With the boxes finally stowed, Henry settled on her couch, an old hounds-tooth affair. The room looked spare now (had Ben already moved his share of the furniture?). A framed David Hockney print (L.A. pool, pale blue) hung above a portable black-and-white television; azaleas drooped in clay vases on a tiny glass-topped table. Henry smoothed his straight black hair, dabbed at a scuff on his shoe. Kate brought him a glass of wine.

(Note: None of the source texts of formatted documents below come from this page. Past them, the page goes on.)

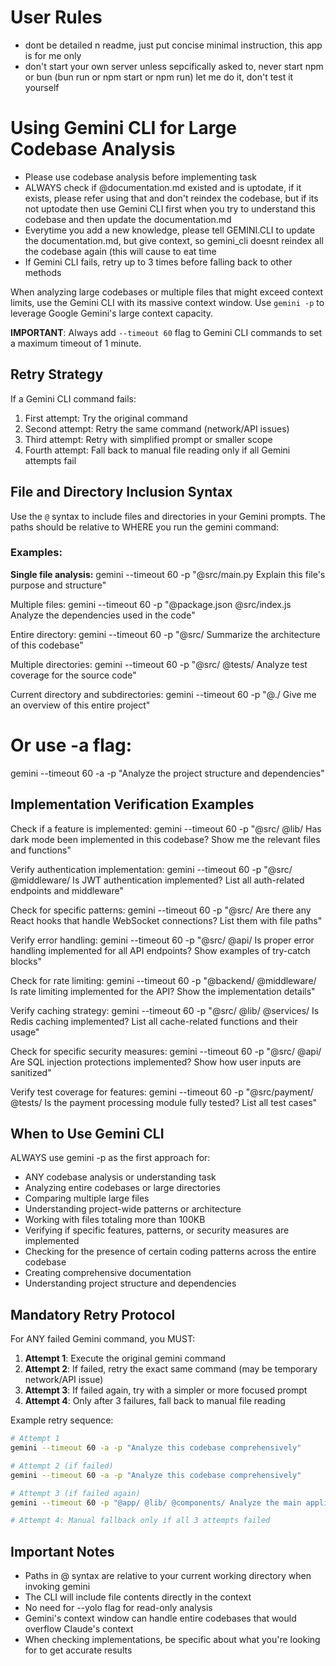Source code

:# User Rules
- dont be detailed n readme, just put concise minimal instruction, this app is for me only
- don't start your own server unless sepcifically asked to, never start npm or bun (bun run or npm start or npm run) let me do it, don't test it yourself


# Using Gemini CLI for Large Codebase Analysis

- Please use codebase analysis before implementing task
- ALWAYS check if @documentation.md existed and is uptodate, if it exists, please refer using that and don't reindex the codebase, but if its not uptodate then use Gemini CLI first when you try to understand this codebase and then update the documentation.md
- Everytime you add a new knowledge, please tell GEMINI.CLI to update the documentation.md, but give context, so gemini_cli doesnt reindex all the codebase again (this will cause to eat time
- If Gemini CLI fails, retry up to 3 times before falling back to other methods

When analyzing large codebases or multiple files that might exceed context limits, use the Gemini CLI with its massive context window. Use `gemini -p` to leverage Google Gemini's large context capacity.

**IMPORTANT**: Always add `--timeout 60` flag to Gemini CLI commands to set a maximum timeout of 1 minute.

## Retry Strategy
If a Gemini CLI command fails:
1. First attempt: Try the original command
2. Second attempt: Retry the same command (network/API issues)
3. Third attempt: Retry with simplified prompt or smaller scope
4. Fourth attempt: Fall back to manual file reading only if all Gemini attempts fail

## File and Directory Inclusion Syntax

Use the `@` syntax to include files and directories in your Gemini prompts. The paths should be relative to WHERE you run the
  gemini command:

### Examples:

**Single file analysis:**
gemini --timeout 60 -p "@src/main.py Explain this file's purpose and structure"

Multiple files:
gemini --timeout 60 -p "@package.json @src/index.js Analyze the dependencies used in the code"

Entire directory:
gemini --timeout 60 -p "@src/ Summarize the architecture of this codebase"

Multiple directories:
gemini --timeout 60 -p "@src/ @tests/ Analyze test coverage for the source code"

Current directory and subdirectories:
gemini --timeout 60 -p "@./ Give me an overview of this entire project"

# Or use -a flag:
gemini --timeout 60 -a -p "Analyze the project structure and dependencies"

## Implementation Verification Examples

Check if a feature is implemented:
gemini --timeout 60 -p "@src/ @lib/ Has dark mode been implemented in this codebase? Show me the relevant files and functions"

Verify authentication implementation:
gemini --timeout 60 -p "@src/ @middleware/ Is JWT authentication implemented? List all auth-related endpoints and middleware"

Check for specific patterns:
gemini --timeout 60 -p "@src/ Are there any React hooks that handle WebSocket connections? List them with file paths"

Verify error handling:
gemini --timeout 60 -p "@src/ @api/ Is proper error handling implemented for all API endpoints? Show examples of try-catch blocks"

Check for rate limiting:
gemini --timeout 60 -p "@backend/ @middleware/ Is rate limiting implemented for the API? Show the implementation details"

Verify caching strategy:
gemini --timeout 60 -p "@src/ @lib/ @services/ Is Redis caching implemented? List all cache-related functions and their usage"

Check for specific security measures:
gemini --timeout 60 -p "@src/ @api/ Are SQL injection protections implemented? Show how user inputs are sanitized"

Verify test coverage for features:
gemini --timeout 60 -p "@src/payment/ @tests/ Is the payment processing module fully tested? List all test cases"

## When to Use Gemini CLI

ALWAYS use gemini -p as the first approach for:
- ANY codebase analysis or understanding task
- Analyzing entire codebases or large directories
- Comparing multiple large files
- Understanding project-wide patterns or architecture
- Working with files totaling more than 100KB
- Verifying if specific features, patterns, or security measures are implemented
- Checking for the presence of certain coding patterns across the entire codebase
- Creating comprehensive documentation
- Understanding project structure and dependencies

## Mandatory Retry Protocol
For ANY failed Gemini command, you MUST:
1. **Attempt 1**: Execute the original gemini command
2. **Attempt 2**: If failed, retry the exact same command (may be temporary network/API issue)
3. **Attempt 3**: If failed again, try with a simpler or more focused prompt
4. **Attempt 4**: Only after 3 failures, fall back to manual file reading

Example retry sequence:
```bash
# Attempt 1
gemini --timeout 60 -a -p "Analyze this codebase comprehensively"

# Attempt 2 (if failed)
gemini --timeout 60 -a -p "Analyze this codebase comprehensively"

# Attempt 3 (if failed again) 
gemini --timeout 60 -p "@app/ @lib/ @components/ Analyze the main application structure"

# Attempt 4: Manual fallback only if all 3 attempts failed
```

## Important Notes

- Paths in @ syntax are relative to your current working directory when invoking gemini
- The CLI will include file contents directly in the context
- No need for --yolo flag for read-only analysis
- Gemini's context window can handle entire codebases that would overflow Claude's context
- When checking implementations, be specific about what you're looking for to get accurate results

With obvious pain she bent forward, toward the couch. Henry held out his arm. She smiled, shook her head no, then plunked herself down.
He sipped his pinot noir, and accidentally made a sucking sound. He felt himself blush. “So,” he said. “Do you know what the baby’s going to be? Or do you believe in that sort of thing? The tests and stuff.”
“Oh yes, I’ve been through it all. Amniocentesis, ultrasound. Doctor says it looks like a girl.”
“Right. I guess they make you take the tests.”
“They’re all girls at first. I think. I mean, I don’t understand this chromosome stuff, but something odd has to happen to make the X-Y switch — to make a hoy.” She poured herself a glass of Fresca. “Ever been married?”
“No.”
“Smart.”
“How’d you meet Ben?” he asked. If she’d told him the other night, he didn’t remember.
“Computer convention, downtown Ramada, six years ago. No — seven, now. He’s a television newswriter.” Kate was with Wang.